SEVERAL MOBILE JURIES SIDE WITH PLAINTIFFS

By GARY McELROY
Staff Reporter Mobile Register


In three civil cases ending Feb. 17 in different Mobile County courtrooms, juries awarded one plaintiff more than $10 million, another $4 million and still another $750,000 for injuries sustained either in a fall or medical mishaps.

The jury awards went to a man knocked off a portable scaffolding, a woman who had a section of a catheter left inside her during a medical procedure and the family of a man who died after receiving medication.

All three cases were won by Mobile attorneys. Two were won by members of the same law firm within hours of each other.

As a general rule, considering appeals and other procedures involved in civil cases, it can take as long as two years from the time a jury renders a verdict to the actual delivery of cash or other assets to the winner.

The jury awards went to:

Randy Scheurer, 46, an electrician who was working inside a Target distribution center in Huntsville on Dec. 10, 2003, standing on a portable scaffold called a "scissor lift." According to court records, a Target employee operating a forklift, or "stock picker," drove into the scaffold, knocking Scheurer to the concrete floor below.

Scheurer fell about 20 feet, according to his attorneys Mike Worel and Tucker Yance of the Mobile law firm of Cunningham Bounds.

When he fell, Scheurer sustained a broken back and spinal injuries, a fractured shoulder and ribs, pelvic fractures, and other injuries.

He was later determined to be permanently disabled, Worel said.

Worel and Yance argued that according to Target's own documentation, the driver of the forklift had a history of unsafe behavior and that on the day of Scheurer's injuries, the driver failed to heed standard safety procedures.

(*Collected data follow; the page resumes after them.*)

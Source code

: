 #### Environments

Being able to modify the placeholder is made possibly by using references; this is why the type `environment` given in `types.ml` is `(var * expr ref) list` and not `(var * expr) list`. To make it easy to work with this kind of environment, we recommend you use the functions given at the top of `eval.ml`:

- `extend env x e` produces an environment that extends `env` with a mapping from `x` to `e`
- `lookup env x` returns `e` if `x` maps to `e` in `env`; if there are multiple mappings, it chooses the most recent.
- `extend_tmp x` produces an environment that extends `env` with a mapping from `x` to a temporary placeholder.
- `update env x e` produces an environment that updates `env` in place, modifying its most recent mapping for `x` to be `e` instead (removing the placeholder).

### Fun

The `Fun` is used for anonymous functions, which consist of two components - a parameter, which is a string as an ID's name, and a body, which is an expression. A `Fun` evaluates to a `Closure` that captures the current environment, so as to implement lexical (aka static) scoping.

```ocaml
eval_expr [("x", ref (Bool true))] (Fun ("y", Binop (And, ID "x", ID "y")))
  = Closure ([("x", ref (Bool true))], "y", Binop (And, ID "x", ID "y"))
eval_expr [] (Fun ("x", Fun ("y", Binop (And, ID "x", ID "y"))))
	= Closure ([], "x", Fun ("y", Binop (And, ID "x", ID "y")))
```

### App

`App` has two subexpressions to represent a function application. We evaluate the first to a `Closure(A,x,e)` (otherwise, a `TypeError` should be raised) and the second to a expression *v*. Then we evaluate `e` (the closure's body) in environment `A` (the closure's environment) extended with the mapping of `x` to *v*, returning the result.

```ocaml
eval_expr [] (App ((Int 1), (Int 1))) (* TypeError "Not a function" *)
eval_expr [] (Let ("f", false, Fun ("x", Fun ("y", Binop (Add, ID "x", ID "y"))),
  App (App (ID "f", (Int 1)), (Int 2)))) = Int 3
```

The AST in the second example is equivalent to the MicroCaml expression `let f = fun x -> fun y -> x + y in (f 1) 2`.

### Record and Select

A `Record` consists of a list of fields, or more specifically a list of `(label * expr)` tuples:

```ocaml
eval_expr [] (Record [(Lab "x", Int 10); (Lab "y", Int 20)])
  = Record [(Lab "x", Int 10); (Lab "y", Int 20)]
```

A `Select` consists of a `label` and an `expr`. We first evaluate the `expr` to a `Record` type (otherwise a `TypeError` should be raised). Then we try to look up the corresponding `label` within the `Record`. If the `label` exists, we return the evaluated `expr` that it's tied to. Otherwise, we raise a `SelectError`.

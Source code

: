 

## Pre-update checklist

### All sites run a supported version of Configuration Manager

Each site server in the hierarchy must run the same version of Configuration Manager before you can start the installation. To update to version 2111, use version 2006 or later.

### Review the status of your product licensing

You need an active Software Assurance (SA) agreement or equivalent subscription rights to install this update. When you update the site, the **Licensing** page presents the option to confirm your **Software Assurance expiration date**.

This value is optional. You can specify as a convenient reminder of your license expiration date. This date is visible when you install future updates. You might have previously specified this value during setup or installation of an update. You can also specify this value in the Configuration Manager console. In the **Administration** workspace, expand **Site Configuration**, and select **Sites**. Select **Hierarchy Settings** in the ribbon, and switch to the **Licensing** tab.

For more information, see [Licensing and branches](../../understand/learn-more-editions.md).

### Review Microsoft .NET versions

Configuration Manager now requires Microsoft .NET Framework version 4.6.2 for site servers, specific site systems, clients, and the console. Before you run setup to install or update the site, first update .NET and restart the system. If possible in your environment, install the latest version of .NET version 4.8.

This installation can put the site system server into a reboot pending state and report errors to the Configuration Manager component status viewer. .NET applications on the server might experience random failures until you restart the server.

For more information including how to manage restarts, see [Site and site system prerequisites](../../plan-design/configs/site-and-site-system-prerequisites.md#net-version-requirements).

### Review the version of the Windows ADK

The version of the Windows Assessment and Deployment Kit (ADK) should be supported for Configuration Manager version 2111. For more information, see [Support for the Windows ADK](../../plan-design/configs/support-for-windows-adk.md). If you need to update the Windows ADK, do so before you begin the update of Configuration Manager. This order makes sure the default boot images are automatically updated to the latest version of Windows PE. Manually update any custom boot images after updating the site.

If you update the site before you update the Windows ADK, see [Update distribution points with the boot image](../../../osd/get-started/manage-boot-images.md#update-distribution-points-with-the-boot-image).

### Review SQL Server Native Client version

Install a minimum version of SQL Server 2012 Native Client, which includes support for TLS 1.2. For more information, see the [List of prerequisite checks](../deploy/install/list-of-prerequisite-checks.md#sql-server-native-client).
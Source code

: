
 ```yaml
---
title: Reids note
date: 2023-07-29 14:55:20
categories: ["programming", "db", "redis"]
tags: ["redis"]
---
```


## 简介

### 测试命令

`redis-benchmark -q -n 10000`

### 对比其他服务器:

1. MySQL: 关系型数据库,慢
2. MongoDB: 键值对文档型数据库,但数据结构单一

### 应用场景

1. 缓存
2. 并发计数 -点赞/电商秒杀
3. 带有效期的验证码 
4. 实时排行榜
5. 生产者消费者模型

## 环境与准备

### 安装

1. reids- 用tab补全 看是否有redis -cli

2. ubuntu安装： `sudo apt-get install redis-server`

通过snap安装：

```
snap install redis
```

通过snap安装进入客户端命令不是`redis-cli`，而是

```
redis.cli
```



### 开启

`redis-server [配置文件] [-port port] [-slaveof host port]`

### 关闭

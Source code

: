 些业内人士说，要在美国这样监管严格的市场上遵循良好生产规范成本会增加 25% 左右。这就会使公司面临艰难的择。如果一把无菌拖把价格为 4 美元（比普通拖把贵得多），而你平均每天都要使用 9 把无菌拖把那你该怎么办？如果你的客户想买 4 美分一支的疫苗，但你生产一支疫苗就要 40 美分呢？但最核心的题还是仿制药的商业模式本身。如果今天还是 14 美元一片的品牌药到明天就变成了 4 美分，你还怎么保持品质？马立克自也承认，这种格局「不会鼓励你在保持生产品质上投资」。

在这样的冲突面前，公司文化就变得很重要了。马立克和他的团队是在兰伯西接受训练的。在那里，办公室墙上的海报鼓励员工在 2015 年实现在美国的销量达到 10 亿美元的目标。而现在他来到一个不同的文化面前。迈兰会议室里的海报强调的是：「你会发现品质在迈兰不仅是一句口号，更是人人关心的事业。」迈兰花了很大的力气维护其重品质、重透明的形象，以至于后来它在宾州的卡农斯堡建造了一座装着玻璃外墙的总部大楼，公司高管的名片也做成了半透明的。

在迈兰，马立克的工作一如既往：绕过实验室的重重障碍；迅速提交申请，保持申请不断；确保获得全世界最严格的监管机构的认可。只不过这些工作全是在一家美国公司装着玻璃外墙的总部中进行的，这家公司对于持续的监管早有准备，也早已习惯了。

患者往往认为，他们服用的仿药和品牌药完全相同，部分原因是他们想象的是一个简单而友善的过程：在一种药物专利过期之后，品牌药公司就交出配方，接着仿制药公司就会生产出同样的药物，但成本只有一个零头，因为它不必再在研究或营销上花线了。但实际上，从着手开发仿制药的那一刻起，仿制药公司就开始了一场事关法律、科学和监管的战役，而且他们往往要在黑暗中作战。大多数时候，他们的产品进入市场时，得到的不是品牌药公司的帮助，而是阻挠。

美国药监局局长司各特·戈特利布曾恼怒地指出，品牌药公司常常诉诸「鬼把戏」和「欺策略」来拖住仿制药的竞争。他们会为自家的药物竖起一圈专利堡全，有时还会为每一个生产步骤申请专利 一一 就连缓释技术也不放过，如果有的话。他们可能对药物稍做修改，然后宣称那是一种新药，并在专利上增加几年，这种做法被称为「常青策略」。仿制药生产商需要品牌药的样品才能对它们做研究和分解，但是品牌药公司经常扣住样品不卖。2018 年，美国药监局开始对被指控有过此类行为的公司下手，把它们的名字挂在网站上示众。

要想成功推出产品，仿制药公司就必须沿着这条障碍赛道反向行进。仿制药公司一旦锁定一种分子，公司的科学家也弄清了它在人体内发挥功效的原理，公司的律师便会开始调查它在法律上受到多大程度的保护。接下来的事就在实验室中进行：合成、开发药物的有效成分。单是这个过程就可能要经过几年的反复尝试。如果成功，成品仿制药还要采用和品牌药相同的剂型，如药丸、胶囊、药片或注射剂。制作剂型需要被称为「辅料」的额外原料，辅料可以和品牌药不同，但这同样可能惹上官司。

The trial, held before Circuit Judge Sarah Stewart, lasted about a week. The jury deliberated for an hour.

They awarded Scheurer $10.25 million, about equally divided between compensatory and punitive damages.

Larry Larrimore, 50, who was admitted at Springhill Medical Center's emergency room on Aug. 15, 2001, with knee pain, according to court records and attorney Toby Brown, also of Cunningham Bounds, representing Larrimore's family.

A drug called Colchicine was administered to Larrimore, which caused kidney failure and killed him three days later, Brown argued.

By prescribing and administering the drug, the hospital and the facility's pharmacy in particular failed to safeguard Larrimore's well-being, according to the plaintiffs.

The trial before Presiding Mobile County Circuit Judge Charles Graddick lasted a week. Jurors deliberated for about three hours before delivering a $4 million verdict against the hospital.

Bobby Joan Williamson, 64, who, according to court records, suffered a work-related injury in 1995 and underwent a pain-management procedure at Mobile Infirmary in August 1999. The procedure involved a device designed to treat diseased spinal discs by applying heat through a needle and catheter.

Court records show Dr. Thomas Yearwood was the physician; the device was made by Oratec Interventions Inc.

Williamson, through her Mobile attorney, Chris Galanos, a former circuit judge, sued the Infirmary, the doctor and the device's maker.

According to court records, as the device was being extracted from Williamson's back, part of the catheter broke off. As jurors were told during the two-week trial before Circuit Judge Ferrill McRae, it still remains in Williamson's body.

Galanos, along with Atmore attorneys Charles and Timothy Godwin, argued that the object continues to give Williamson emotional distress and that it has the potential of causing paralysis or death.

Prior to the trial, the plaintiff dropped the Infirmary from the suit.

After two hours of deliberation, a jury exonerated the device's manufacturer.

"The plaintiff failed to prove that the product was defective in any way," said Oratec's attorney, Carroll Sullivan.

Jurors did, however, decide against the physician, Yearwood, and awarded Williamson $750,000 in damages.